Evrensel yazarı Yücel Özdemir, Avrupa Parlamentosu'nun (AP), Türkiye ile Avrupa Birliği (AB) arasındaki üyelik müzakerelerinin geçici olarak dondurulması çağrısı yapan karar taslağını kabul etmesiyle ilgili olarak "Her şeye rağmen, AB’nin yönetici güçleri ve ülkeleri Erdoğan’ı karşılarına alıp ipleri koparma niyetinde değil. Erdoğan da bütün gücünü bundan alıyor. Bu nedenle esip gürlüyor. Başta Almanya olmak üzere pek çok AB üyesi ülkenin ekonomik, siyasi, askeri çıkarlarını bir yana bırakıp, demokrasi ve insan hakları için Türkiye ile ilişkilerini koparmayacağı ortada.
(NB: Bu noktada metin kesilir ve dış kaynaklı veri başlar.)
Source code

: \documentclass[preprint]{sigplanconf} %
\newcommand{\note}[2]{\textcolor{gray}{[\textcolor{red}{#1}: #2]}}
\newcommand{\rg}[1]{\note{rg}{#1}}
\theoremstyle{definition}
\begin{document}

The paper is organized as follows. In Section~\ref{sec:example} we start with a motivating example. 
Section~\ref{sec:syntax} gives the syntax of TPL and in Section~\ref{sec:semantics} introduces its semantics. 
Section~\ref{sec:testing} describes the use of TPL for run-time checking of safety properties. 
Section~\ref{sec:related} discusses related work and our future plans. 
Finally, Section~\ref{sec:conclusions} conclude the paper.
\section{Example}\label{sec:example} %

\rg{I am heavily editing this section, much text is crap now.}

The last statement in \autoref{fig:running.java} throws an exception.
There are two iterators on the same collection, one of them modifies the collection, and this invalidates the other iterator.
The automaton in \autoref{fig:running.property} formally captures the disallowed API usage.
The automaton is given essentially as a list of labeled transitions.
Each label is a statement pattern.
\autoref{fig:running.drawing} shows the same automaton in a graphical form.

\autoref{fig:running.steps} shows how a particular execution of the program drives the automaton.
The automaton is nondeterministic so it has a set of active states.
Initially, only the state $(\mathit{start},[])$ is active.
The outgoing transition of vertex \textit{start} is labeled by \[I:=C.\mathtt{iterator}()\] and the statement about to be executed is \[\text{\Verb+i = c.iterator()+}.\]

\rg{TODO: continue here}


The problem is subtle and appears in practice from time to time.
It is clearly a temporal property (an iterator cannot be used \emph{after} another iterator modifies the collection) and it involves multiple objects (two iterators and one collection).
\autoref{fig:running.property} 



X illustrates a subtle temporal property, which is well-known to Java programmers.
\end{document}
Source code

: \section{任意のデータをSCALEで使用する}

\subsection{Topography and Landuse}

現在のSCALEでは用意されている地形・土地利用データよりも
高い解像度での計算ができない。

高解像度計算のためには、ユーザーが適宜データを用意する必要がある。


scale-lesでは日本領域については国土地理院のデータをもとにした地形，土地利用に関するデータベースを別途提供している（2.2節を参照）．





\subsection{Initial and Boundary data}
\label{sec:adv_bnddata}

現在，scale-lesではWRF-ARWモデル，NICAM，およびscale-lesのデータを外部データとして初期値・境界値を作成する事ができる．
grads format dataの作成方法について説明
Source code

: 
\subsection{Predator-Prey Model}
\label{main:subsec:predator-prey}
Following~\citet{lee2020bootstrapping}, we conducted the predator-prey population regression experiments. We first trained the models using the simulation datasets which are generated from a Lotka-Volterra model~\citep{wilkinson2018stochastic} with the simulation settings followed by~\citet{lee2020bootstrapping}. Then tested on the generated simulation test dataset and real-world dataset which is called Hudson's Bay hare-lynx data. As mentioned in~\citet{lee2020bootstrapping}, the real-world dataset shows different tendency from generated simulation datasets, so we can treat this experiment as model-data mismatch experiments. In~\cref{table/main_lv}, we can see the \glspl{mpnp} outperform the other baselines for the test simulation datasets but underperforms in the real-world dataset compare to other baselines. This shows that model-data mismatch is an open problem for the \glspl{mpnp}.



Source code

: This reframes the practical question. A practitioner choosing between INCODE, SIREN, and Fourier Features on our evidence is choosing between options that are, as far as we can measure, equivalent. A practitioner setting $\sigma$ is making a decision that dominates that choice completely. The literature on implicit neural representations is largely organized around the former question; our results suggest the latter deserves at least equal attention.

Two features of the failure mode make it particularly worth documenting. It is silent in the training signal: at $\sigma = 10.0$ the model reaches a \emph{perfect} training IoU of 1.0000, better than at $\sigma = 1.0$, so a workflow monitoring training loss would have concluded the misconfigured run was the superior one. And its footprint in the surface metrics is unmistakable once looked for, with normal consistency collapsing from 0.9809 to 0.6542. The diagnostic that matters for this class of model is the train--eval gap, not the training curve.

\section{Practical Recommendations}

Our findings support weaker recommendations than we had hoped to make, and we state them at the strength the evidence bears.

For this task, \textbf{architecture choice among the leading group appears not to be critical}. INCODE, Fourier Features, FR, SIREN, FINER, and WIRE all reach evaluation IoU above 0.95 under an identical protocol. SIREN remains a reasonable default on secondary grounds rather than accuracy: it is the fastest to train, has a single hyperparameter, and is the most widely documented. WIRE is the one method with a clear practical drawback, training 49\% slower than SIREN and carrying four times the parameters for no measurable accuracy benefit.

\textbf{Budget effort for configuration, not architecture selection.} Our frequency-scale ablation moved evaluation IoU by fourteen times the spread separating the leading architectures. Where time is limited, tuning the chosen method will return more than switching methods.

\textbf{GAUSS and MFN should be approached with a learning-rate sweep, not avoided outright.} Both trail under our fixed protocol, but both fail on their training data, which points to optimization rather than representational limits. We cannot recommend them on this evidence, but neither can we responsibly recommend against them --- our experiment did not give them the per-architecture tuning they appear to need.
Benzer bir durum ırkçı-yabancı düşmanı hükümetlerin kurulduğu Macaristan, Polonya’da da yaşanmıştı" görüşünü savundu.
Yücel Özdemir'in "AP kararın arkasında durabilecek mi?" başlığıyla yayımlanan (25 Kasım 2016) yazısı şöyle:
Strasbourg’da dün toplanan Avrupa Parlamentosu, Türkiye’deki otoriter gidişe karşı önemli bir karar aldı. Salı günü AP’de yapılan tartışmalara katılan parlamentodaki 8 fraksiyon temsilcisi, Türkiye’de temel hak ve özgürlüklere, hukuk devletine vurulan darbeler nedeniyle AB ile üyelik müzakerelerinin “dondurulmasını” talep etti.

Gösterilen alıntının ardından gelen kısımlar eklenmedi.